The background to the dispute is a complex dilemma that faces Israel right now, which reporters have taken to routinely calling the “plonter” or tangled mess. That may be the name by which this operation is remembered.
Further complicating matters, the pro-cease-fire faction, which reportedly includes Prime Minister Netanyahu, is hobbled by the fact that Israel is nowhere near getting a cease-fire on terms acceptable to it. Israel wants a cease-fire that permits it to continue demolishing the tunnels and further leads to a demilitarization of Gaza. Hamas has flatly rejected disarming.
Anyway, getting a cease-fire requires getting Hamas to stop firing its rockets, but Hamas refuses to agree unless it is brought formally into the negotiating process and asked directly.

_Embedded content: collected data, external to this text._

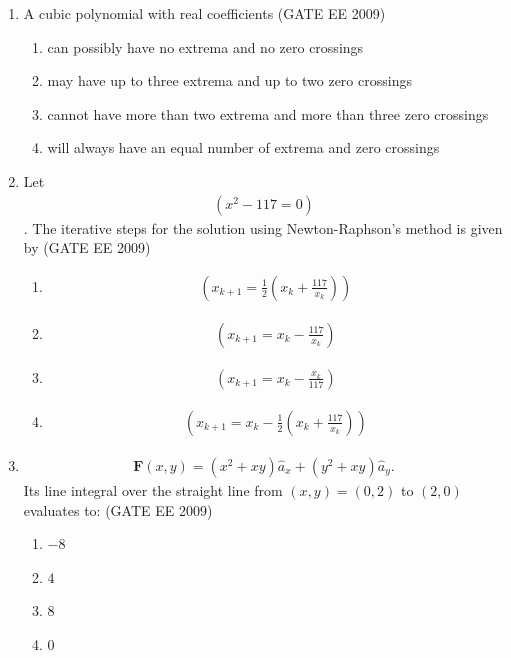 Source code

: \documentclass[journal,12pt,onecolumn]{IEEEtran}
\theoremstyle{remark}
\begin{document}
\begin{flushleft}
\begin{enumerate}
\item A cubic polynomial with real coefficients
\hfill(GATE EE 2009)
\begin{enumerate}
    \item can possibly have no extrema and no zero crossings
    \item may have up to three extrema and up to two zero crossings
    \item cannot have more than two extrema and more than three zero crossings
    \item will always have an equal number of extrema and zero crossings
\end{enumerate}


\item Let 
\begin{align*}
(x^{2} - 117 = 0)
\end{align*}. 
The iterative steps for the solution using Newton-Raphson's method is given by
\hfill(GATE EE 2009)
\begin{enumerate}
      \item
   \begin{align*}
     (x_{k+1} = \frac{1}{2} \left(x_k + \frac{117}{x_k}\right))
    \end{align*}
    \item 
  \begin{align*}
       (x_{k+1} = x_k - \frac{117}{x_k})
       \end{align*}
       \item
  \begin{align*}
    (x_{k+1} = x_k - \frac{x_k}{117})
    \end{align*}
   \item
   \begin{align*}
        (x_{k+1} = x_k - \frac{1}{2} \left(x_k + \frac{117}{x_k}\right))
        \end{align*}
\end{enumerate}

\item \begin{align*}
\mathbf{F}(x,y) = (x^{2} + xy) \hat{a}_x + (y^{2} + xy) \hat{a}_y.
\end{align*}
Its line integral over the straight line from \((x,y) = (0,2)\) to \((2,0)\) evaluates to:
\hfill(GATE EE 2009)
\begin{enumerate}
    \item $-8$
    \item $4$
    \item $8$
    \item $0$
\end{enumerate}




\end{enumerate}
\end{flushleft}
\end{document}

By that it hopes to gain a degree of international recognition and legitimacy that neither Israel nor Egypt is willing to grant it. Egypt currently envisions Hamas as participating in a Palestinian delegation that is headed by and formally represents the Palestinian Authority. Hamas is angling for its own separate delegation.

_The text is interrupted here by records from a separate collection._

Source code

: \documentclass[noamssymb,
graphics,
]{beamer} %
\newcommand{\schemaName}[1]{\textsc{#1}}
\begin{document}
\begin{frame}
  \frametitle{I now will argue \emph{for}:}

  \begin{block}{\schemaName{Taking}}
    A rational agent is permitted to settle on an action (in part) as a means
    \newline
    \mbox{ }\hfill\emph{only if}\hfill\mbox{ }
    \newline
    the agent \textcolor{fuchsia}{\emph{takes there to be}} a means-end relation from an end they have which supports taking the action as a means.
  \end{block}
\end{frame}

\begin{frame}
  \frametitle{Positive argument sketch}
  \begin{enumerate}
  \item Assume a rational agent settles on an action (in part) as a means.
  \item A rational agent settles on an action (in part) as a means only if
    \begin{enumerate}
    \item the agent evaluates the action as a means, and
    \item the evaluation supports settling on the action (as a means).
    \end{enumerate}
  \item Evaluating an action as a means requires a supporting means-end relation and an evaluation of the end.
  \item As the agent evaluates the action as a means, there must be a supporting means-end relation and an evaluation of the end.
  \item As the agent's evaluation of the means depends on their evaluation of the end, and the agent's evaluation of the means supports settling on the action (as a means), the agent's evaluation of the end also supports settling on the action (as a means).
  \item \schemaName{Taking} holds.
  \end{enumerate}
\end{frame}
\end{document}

The problem of getting Hamas to buy into a cease-fire negotiation seems to have been at the heart of John Kerry’s dustup with the Israeli cabinet last weekend. Kerry was trying to get around the problem of getting Hamas’s consent without engaging it directly by talking to Qatar and Turkey, who speak for Hamas.

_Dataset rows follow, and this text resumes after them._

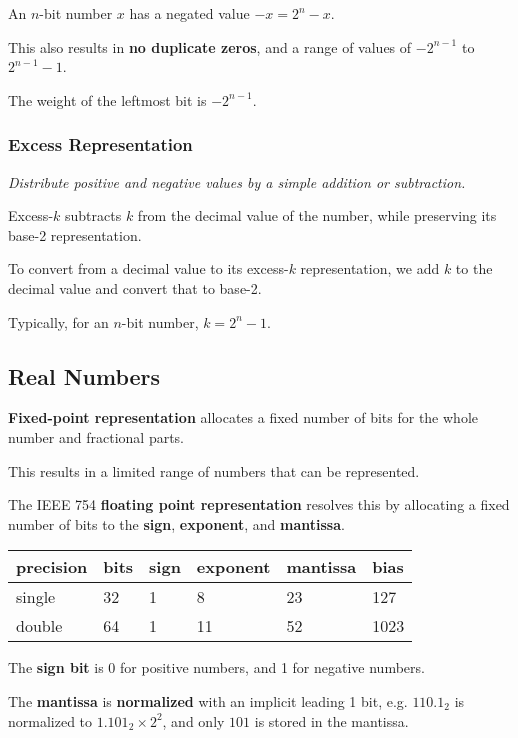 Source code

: An $n$-bit number $x$ has a negated value $-x = 2^n - x$.

This also results in \textbf{no duplicate zeros}, and a range of values of $-2^{n-1}$ to $2^{n-1}-1$.

The weight of the leftmost bit is $-2^{n-1}$.

\subsubsection{Excess Representation}
\emph{Distribute positive and negative values by a simple addition or subtraction.}

Excess-$k$ subtracts $k$ from the decimal value of the number, while preserving its base-2 representation.

To convert from a decimal value to its excess-$k$ representation, we add $k$ to the decimal value and convert that to base-2.

Typically, for an $n$-bit number, $k = 2^n - 1$.

\subsection{Real Numbers}

\textbf{Fixed-point representation} allocates a fixed number of bits for the whole number and fractional parts.

This results in a limited range of numbers that can be represented.

The IEEE 754 \textbf{floating point representation} resolves this by allocating a fixed number of bits to the
\textbf{sign}, \textbf{exponent}, and \textbf{mantissa}.

\begin{tabular}{l|l|l|l|l|l}
    precision & bits & sign & exponent & mantissa & bias \\\hline
    single & 32 & 1 & 8 & 23 & 127 \\
    double & 64 & 1 & 11 & 52 & 1023 \\
\end{tabular}

The \textbf{sign bit} is 0 for positive numbers, and 1 for negative numbers.

The \textbf{mantissa} is \textbf{normalized} with an implicit leading 1 bit, e.g. $110.1_2$ is normalized to
$1.101_2 \times 2^2$, and only $101$ is stored in the mantissa.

Israeli officials interpreted that — cynically, U.S. officials counter — as buying into the Hamas-Qatar cease-fire proposal, which includes a list of goodies for Hamas, in place of the Egyptian proposal, which Israel, Egypt, Saudi Arabia and the Arab League all consider the only proposal on the table.
The tangle led to a furious barrage of Israeli attacks on Kerry, summed up in a stinging news analysis by Haaretz political reporter Barak Ravid, “Kerry’s latest cease-fire plan: What was he thinking?” that was published in English on Sunday and received broad attention in Washington.
Kerry hit back (English, Hebrew) at his Israeli critics on Tuesday by telling reporters at a Washington press conference that he had been pursuing cease-fire at Netanyahu’s request.
Sources in the prime minister’s office denied to Israeli reporters that the prime minister had made any such request. On Wednesday, however, Israel’s Washington ambassador Ron Dermer, who is one of Netanyahu’s closest advisers, told the Associated Press that Netanyahu had nothing to do with the Israeli criticism directed at Kerry and that “the prime minister appreciates” Kerry’s efforts to secure a cease-fire.
The cabinet recently heard a presentation from IDF chief of staff Benny Gantz and his aides in which they laid out scenarios for pushing on to destroy Hamas. Reporters quoted participating ministers as saying that the military predicted an operation to cripple or destroy Hamas would require retaking control of Gaza, a process that would take months and exact a heavy toll on IDF lives. The officers reportedly did not give specific casualty numbers but “gave the impression” that the toll would be in the hundreds or even thousands.
The cabinet adjourned without taking a vote on the army’s plan because, according to a participant, “there was no point — everyone agreed.” After the meeting, however, economic affairs minister Naftali Bennett of Jewish Home party, a member of the cabinet, publicly declared in a widely quoted statement that the goal of Operation Protective Edge is “not merely to destroy the tunnels but to defeat Hamas.”